### Data shown
■ ■ ■

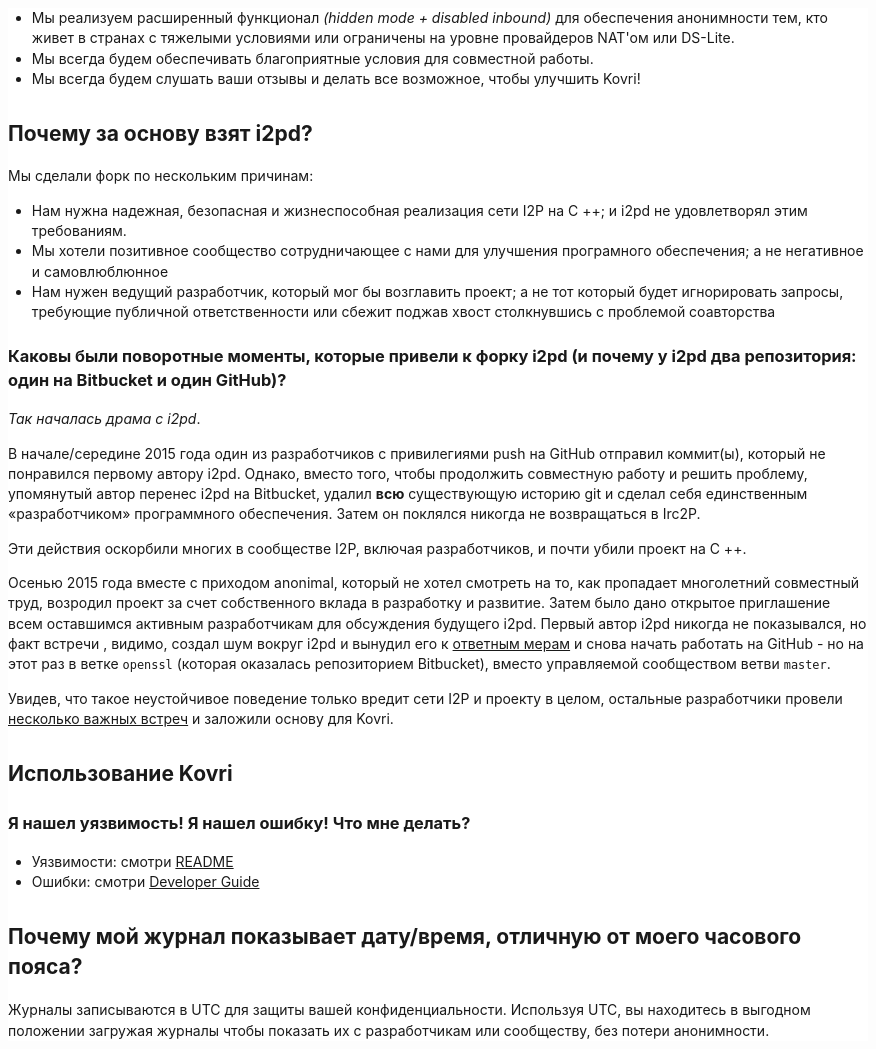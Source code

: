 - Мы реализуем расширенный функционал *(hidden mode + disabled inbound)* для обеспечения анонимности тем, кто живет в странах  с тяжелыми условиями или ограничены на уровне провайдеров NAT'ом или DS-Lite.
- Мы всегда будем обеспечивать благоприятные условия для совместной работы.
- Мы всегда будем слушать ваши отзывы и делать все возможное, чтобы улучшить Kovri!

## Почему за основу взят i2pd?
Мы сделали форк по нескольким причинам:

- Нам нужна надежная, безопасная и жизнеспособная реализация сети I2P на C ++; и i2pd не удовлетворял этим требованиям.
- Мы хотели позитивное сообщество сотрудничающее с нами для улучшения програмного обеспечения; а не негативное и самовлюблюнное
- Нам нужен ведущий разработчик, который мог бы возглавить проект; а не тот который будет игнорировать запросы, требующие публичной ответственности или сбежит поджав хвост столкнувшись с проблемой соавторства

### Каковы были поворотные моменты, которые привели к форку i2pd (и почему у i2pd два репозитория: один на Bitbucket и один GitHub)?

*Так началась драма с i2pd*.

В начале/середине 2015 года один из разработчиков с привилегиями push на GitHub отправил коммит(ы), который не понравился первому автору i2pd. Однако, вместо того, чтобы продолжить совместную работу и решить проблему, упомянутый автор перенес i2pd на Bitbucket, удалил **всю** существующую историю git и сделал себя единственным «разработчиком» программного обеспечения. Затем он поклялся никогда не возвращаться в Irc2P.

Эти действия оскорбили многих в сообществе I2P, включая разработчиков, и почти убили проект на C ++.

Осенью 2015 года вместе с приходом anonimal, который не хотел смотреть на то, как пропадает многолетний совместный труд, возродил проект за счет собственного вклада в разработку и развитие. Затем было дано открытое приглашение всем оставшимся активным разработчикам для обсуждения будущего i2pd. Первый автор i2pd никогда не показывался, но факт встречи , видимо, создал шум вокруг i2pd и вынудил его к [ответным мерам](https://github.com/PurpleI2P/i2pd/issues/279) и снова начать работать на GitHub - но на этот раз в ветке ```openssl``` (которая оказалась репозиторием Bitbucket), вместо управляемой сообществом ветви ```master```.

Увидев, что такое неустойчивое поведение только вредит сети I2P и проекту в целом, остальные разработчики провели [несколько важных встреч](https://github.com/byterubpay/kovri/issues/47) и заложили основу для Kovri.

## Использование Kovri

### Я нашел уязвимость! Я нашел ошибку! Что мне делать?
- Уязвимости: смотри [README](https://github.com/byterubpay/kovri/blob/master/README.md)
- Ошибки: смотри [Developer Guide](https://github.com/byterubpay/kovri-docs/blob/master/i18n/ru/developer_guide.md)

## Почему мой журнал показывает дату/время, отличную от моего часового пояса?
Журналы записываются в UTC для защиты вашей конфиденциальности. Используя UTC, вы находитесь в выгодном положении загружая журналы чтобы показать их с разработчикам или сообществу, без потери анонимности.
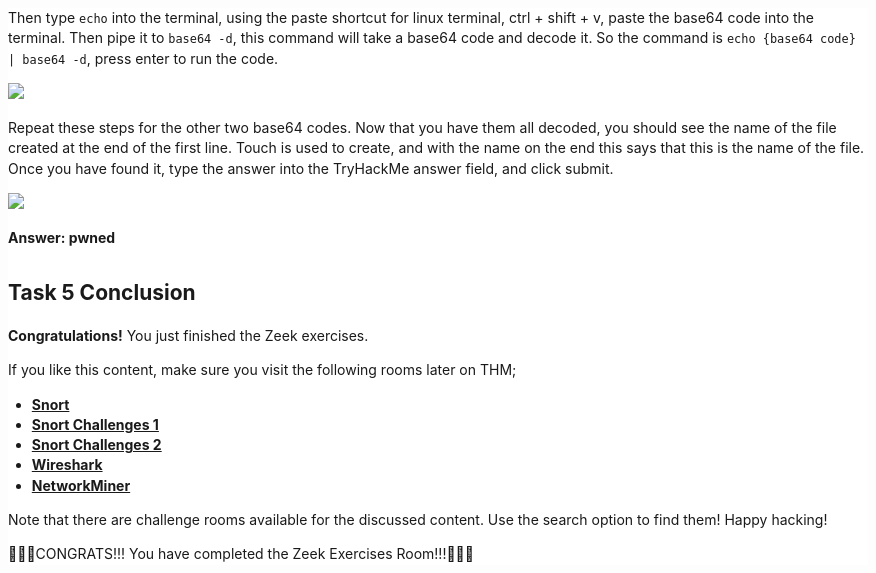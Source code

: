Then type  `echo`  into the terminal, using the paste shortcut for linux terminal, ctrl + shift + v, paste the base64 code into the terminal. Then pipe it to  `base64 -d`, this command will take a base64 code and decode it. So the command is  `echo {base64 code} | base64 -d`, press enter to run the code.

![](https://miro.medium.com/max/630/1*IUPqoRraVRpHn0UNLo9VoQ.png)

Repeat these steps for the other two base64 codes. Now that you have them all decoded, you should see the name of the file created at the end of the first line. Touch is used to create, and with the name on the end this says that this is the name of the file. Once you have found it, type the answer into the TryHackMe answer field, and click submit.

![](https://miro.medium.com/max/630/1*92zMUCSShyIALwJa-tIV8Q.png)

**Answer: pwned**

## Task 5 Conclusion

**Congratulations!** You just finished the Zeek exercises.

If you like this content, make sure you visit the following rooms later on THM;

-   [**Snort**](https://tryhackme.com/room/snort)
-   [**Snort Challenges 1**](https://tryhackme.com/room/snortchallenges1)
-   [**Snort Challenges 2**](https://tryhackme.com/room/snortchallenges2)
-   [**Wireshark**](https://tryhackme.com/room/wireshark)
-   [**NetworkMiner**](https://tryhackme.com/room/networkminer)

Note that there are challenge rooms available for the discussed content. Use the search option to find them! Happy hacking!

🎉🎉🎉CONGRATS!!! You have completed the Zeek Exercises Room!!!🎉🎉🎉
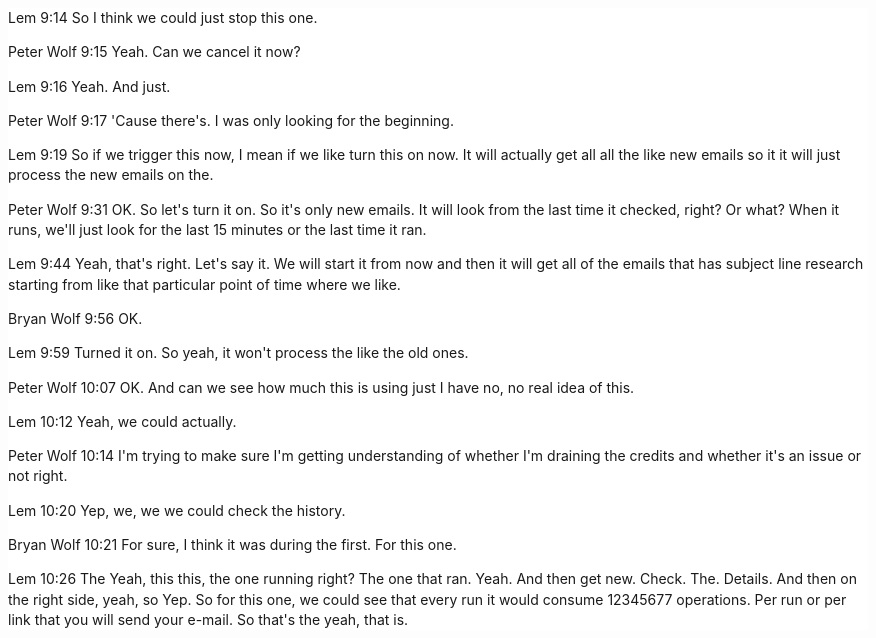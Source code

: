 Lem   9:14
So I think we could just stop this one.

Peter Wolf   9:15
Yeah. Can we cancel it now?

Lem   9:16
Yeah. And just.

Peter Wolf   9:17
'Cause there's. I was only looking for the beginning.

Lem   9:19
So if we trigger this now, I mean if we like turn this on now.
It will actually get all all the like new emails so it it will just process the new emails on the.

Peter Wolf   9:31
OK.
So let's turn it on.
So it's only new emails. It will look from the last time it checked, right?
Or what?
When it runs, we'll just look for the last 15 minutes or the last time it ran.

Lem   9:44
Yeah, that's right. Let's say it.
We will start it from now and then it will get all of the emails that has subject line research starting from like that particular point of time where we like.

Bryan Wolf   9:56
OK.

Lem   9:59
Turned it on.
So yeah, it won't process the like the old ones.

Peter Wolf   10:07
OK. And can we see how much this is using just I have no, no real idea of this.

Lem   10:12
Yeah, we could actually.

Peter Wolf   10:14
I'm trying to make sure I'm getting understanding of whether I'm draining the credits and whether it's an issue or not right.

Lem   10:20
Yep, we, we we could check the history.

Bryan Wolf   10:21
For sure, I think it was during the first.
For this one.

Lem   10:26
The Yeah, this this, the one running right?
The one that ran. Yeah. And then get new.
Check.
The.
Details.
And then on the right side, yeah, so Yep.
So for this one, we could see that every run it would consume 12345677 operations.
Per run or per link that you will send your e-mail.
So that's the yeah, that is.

■ ■ ■

### Task description
Take the stretch of lines above from the one containing "- Мы всегда будем слушать" through the one containing "- Нам нужен" and repeat it exactly, adding no other line.

### Solution for this task
- Мы всегда будем слушать ваши отзывы и делать все возможное, чтобы улучшить Kovri!

## Почему за основу взят i2pd?
Мы сделали форк по нескольким причинам:

- Нам нужна надежная, безопасная и жизнеспособная реализация сети I2P на C ++; и i2pd не удовлетворял этим требованиям.
- Мы хотели позитивное сообщество сотрудничающее с нами для улучшения програмного обеспечения; а не негативное и самовлюблюнное
- Нам нужен ведущий разработчик, который мог бы возглавить проект; а не тот который будет игнорировать запросы, требующие публичной ответственности или сбежит поджав хвост столкнувшись с проблемой соавторства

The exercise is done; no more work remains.